About month into using the new test server, the live site went down. This was result of an DDOS attack via vulnerability found in our theme. The theme was bundled with a vulnerable version of TimThumb image resizing script (more on the TimThumb fiasco). It was not easy to recover simply by restarting the server (as we used to do).
Pressure to get the site live quickly meant test server was no longer a test server. I configured it into a production server, and site was live soon after. We had few hiccups but managed to get it going.
Being able to see through entire month of Ramadan 2013 (July 2013) with over 135k of unique visitors was evident of incidental success. By no means it was end of the scaling problem. We still had occasional hiccups with server I could not figure out the root cause of the issue.

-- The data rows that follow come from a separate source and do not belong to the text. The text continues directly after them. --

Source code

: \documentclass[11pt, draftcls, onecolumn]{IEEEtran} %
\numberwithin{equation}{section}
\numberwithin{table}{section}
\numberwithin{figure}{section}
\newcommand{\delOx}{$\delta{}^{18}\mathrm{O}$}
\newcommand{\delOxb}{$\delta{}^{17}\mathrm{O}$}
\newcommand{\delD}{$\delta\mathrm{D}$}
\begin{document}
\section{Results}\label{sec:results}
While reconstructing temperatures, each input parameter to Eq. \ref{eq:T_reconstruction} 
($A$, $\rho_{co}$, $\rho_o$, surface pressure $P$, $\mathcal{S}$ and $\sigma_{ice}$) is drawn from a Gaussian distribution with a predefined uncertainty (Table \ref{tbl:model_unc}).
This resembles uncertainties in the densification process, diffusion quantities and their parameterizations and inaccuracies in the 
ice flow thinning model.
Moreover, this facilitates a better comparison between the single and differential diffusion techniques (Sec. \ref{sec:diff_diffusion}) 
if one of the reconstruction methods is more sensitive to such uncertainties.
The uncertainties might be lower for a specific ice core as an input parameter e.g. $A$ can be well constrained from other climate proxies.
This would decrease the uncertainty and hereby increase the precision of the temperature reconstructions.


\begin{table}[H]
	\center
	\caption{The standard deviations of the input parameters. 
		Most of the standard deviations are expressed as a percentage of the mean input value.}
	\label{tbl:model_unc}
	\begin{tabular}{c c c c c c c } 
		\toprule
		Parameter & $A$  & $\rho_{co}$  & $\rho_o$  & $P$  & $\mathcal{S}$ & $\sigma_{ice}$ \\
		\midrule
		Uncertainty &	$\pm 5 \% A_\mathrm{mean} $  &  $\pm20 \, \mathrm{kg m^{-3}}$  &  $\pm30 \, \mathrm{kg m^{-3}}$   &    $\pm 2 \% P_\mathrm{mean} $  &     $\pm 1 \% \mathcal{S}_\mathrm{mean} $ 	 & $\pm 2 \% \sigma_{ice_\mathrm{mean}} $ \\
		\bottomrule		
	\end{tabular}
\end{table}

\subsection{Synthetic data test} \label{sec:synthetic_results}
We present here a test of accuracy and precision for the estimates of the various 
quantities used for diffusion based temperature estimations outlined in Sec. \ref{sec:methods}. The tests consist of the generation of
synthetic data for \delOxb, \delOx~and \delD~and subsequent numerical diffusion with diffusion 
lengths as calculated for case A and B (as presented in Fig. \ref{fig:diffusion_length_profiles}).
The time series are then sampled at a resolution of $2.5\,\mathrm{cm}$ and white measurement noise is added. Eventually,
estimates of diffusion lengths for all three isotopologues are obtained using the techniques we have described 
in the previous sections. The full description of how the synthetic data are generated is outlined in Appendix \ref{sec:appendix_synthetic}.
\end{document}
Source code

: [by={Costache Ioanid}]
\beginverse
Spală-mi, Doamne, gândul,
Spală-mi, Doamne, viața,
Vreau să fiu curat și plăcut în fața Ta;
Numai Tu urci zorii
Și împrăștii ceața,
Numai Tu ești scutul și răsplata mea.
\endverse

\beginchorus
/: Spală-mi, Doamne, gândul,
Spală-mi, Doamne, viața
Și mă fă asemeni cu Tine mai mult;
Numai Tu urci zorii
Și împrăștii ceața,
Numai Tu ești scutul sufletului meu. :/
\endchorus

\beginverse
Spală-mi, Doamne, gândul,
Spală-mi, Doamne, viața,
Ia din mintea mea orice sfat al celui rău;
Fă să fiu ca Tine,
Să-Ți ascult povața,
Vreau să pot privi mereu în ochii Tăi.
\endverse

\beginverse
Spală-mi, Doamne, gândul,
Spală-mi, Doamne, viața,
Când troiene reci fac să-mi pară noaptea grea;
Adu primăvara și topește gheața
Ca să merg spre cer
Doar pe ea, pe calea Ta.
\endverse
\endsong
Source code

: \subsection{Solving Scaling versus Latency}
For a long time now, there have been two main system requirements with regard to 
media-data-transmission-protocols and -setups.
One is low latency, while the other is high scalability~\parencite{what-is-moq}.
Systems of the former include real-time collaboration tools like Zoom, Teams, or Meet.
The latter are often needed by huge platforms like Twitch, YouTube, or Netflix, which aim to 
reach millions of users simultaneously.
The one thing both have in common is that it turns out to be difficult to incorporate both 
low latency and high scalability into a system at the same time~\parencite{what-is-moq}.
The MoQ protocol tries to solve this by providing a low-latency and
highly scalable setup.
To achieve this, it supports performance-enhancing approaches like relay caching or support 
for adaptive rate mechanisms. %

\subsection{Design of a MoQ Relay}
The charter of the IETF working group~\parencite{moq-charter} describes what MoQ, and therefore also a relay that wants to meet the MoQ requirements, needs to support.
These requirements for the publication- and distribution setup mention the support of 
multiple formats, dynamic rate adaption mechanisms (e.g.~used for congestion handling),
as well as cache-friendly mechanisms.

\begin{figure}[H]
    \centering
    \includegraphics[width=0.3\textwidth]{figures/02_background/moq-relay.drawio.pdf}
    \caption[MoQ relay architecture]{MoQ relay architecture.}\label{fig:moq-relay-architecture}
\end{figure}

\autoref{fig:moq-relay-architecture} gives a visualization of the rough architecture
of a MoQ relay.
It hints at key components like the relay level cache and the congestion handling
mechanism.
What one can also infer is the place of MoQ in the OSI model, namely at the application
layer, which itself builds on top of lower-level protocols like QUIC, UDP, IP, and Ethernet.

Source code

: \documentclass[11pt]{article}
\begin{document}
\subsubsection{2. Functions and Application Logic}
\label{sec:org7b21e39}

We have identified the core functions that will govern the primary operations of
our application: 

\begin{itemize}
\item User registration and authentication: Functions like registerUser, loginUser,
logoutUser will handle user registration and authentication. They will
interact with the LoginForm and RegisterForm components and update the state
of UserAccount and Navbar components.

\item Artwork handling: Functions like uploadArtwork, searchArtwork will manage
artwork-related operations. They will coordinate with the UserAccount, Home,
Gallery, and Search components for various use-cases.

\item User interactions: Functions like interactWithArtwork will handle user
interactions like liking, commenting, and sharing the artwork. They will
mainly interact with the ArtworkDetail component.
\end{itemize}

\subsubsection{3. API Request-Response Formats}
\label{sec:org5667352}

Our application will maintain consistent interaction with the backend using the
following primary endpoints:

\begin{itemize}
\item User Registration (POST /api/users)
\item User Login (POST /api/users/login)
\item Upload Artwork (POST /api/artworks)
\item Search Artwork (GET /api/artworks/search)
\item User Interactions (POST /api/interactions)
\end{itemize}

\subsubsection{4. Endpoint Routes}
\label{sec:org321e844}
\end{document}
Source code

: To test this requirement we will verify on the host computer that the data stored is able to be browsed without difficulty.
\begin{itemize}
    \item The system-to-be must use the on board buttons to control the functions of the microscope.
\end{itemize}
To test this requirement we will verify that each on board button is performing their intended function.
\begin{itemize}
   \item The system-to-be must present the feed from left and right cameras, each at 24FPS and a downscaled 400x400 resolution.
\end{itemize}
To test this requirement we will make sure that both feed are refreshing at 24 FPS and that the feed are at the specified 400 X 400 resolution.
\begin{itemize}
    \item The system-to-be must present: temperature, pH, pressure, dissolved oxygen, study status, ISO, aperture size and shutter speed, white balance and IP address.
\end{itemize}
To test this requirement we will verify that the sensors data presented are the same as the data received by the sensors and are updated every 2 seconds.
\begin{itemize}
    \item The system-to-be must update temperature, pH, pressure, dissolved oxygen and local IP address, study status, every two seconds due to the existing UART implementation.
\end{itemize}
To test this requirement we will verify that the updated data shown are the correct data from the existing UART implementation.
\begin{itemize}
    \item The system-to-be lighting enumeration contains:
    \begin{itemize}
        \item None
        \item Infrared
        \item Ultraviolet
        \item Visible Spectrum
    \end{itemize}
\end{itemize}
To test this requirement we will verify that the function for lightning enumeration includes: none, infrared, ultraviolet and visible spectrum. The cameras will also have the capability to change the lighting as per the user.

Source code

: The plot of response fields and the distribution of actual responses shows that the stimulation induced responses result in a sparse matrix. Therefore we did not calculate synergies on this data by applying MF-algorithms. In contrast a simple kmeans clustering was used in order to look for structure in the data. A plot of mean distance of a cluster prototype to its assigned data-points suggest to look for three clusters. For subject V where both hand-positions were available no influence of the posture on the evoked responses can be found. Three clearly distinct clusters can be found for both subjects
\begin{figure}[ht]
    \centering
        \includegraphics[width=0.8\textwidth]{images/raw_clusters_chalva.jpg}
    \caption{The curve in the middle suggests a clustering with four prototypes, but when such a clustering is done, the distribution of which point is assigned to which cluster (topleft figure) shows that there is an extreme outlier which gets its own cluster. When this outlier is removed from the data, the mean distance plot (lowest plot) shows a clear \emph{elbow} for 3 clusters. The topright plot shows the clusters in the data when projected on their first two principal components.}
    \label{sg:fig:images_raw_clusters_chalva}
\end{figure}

Fact of the matter is ProductiveMuslim is growing so fast that it’s now become extremely challenging for volunteer like myself to maintain it. It’s time for another migration.
Rise of Fully Managed WordPress hosting
While we at ProductiveMuslim were struggling with servers, there was another interesting things was happening on the other side of atlantic. A new breed of Fully Managed WordPress Hosting companies have been emerging. Two such companies are WP Engine and Synthesis.
Mid December 2013 we signed up to WP Engine and completed migration on 1st January 2014.